The station clock was striking twelve as we pulled up. I would still have plenty of time to go to Waterford that day. Presumably I’d find somewhere to spend the night in that city, if necessary. I realized as I hurried down the platform that I should have told Inspector Harris of my plan to leave the city, but I decided that it was his fault he hadn’t provided adequate protection for me at the court building. I’d drop him a note when I knew where I’d be staying.

The train that took me to Waterford was not a merry little yellow-and-green puffing affair, but a big main-line engine and we sped along at a rapid pace, frightening horses and cows as we roared past their meadows. I arrived in Waterford and asked about Ormond Hall. I learned that it was about eight miles out of town, near the village ofDunhill. I inquired if another train went in that direction and learned that none did, however the Royal Mail had a coach going out that way every morning and took on extra passengers. I had no wish to walk eight miles that afternoon and risk arriving at a great house looking like something dragged through a hedgerow, so I found a modest boarding-house on the waterfront. Probably not a good choice of location, as I was kept awake by rowdy singing, raised voices, and what sounded like blows.

In the morning I went to pick up the coach. It was a misty, chilly day, and we passengers huddled together with a rug over us as we were quite exposed to the elements. The mail, one gathered, stayed dry. From my fellow passengers I learned that the hall had been in the Con-roy family for generations. Old Sir Henry Conroy had died a couple of years ago, and the new Lord of the Manor was Sir Toby Conroy. They didn’t say, but I got the feeling that the change in masters had not been for the better. Young Sir Toby had been in the army until he inherited the estates and had run up some enormous debts during his time with the Irish Guards—debts from which his father had had to bail him out, so one gathered. And no, he wasn’t married yet.
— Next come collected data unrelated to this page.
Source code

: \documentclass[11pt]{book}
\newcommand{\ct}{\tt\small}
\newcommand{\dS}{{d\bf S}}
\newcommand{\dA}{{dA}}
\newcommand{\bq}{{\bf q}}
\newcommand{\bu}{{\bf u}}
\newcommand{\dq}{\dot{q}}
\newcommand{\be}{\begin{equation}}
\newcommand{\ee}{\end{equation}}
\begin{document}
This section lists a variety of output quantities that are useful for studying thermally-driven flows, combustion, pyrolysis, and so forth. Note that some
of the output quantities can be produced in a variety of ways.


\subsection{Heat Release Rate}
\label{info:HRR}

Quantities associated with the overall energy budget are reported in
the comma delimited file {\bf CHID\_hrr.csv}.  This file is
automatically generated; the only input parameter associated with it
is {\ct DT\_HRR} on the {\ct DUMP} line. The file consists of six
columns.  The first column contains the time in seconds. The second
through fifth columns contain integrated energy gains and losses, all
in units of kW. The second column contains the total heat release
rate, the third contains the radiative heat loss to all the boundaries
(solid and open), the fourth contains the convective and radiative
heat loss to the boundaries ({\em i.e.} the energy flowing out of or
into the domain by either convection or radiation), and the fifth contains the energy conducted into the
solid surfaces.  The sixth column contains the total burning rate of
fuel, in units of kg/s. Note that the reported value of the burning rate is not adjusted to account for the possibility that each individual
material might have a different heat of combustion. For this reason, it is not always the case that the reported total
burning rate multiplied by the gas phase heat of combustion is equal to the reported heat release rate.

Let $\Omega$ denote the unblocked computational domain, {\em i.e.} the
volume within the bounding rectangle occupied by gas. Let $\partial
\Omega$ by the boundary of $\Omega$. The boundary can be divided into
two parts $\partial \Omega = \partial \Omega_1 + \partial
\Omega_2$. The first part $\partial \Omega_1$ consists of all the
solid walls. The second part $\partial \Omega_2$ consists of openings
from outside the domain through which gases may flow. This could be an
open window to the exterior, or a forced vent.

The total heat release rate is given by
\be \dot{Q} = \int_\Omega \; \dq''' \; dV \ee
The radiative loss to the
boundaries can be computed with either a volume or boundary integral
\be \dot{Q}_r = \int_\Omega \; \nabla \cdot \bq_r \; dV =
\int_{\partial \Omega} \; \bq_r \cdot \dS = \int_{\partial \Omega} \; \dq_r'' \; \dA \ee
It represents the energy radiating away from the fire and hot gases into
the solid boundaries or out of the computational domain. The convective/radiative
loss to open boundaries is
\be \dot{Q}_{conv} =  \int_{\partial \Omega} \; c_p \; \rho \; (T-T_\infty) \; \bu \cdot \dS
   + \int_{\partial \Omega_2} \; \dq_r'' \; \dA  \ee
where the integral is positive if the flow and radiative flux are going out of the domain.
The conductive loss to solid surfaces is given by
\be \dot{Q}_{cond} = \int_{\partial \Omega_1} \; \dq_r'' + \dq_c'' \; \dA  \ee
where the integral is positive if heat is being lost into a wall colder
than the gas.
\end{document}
Maybe he’d settle down when he finally chose a wife.

They were obviously curious about why I was planning a visit there. In my current dress, I was probably not going into service there, and yet I was clearly not posh enough to be making a social call. I put their minds at rest by saying I was inquiring about an aunt of mine who had been in service there once and with whom the family in America had lost touch.
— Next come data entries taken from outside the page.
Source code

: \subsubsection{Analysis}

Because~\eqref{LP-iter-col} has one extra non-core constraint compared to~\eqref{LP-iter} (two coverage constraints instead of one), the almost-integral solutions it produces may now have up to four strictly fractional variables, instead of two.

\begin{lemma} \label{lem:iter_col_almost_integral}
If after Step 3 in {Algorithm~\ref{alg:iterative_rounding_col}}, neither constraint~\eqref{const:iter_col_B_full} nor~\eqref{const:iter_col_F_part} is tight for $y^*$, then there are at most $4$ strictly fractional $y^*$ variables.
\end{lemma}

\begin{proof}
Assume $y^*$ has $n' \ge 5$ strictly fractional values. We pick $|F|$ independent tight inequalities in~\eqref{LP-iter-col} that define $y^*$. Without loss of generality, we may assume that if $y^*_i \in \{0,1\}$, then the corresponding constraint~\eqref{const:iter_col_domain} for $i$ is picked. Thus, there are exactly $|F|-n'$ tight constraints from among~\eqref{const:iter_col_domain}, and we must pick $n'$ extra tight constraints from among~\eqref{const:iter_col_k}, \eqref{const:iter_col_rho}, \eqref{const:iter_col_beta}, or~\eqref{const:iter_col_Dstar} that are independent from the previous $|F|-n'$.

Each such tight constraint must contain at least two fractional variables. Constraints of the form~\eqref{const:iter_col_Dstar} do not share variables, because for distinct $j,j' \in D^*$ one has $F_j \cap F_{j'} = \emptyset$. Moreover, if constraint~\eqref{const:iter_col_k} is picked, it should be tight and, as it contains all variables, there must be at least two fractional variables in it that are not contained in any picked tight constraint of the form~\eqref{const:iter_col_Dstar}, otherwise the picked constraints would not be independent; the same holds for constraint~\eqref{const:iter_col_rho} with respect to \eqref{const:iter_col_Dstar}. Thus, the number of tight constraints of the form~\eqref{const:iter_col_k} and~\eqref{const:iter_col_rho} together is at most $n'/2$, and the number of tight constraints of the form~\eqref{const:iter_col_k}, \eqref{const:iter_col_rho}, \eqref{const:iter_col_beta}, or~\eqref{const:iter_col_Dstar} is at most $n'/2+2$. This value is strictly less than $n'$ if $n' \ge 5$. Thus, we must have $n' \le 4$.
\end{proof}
“Oh really?” one of the ladies asked. “And who was your aunt? I was in service there myself for a while.”

“Her name was Mary Anne Burke,” I said.

“Mary Ann—no, the name doesn’t ring a bell. What position did she hold?”

“I’m not even sure of that,” I said. “It would have been quite a while ago. I think she went there in 1869.”

The woman started laughing. “Eighteen sixty-nine? I was only a child of five then, so I’m afraid our paths never would have crossed.”

The coach stopped at the bottom of a long driveway, lined with poplar trees.

“Here we are then, me darlin’,” the driver said cheekily. “Watch out for that one, won’t you? They say he's a terrible one for the ladies.”

The coach drove off and I stood facing an imposing gateway, the two gateposts crowned with stone lions, each one resting a paw on a stone ball. I took a deep breath before entering. The driveway was made of fine gravel and continued for a while before it swung to the right and the house came into view. And what a fine house it was, almost a castle with its battlements and turrets, and with an ornamental lake before it. Mary Ann must have thought she’d died and gone to heaven when she went from the orphanage to this place, I decided.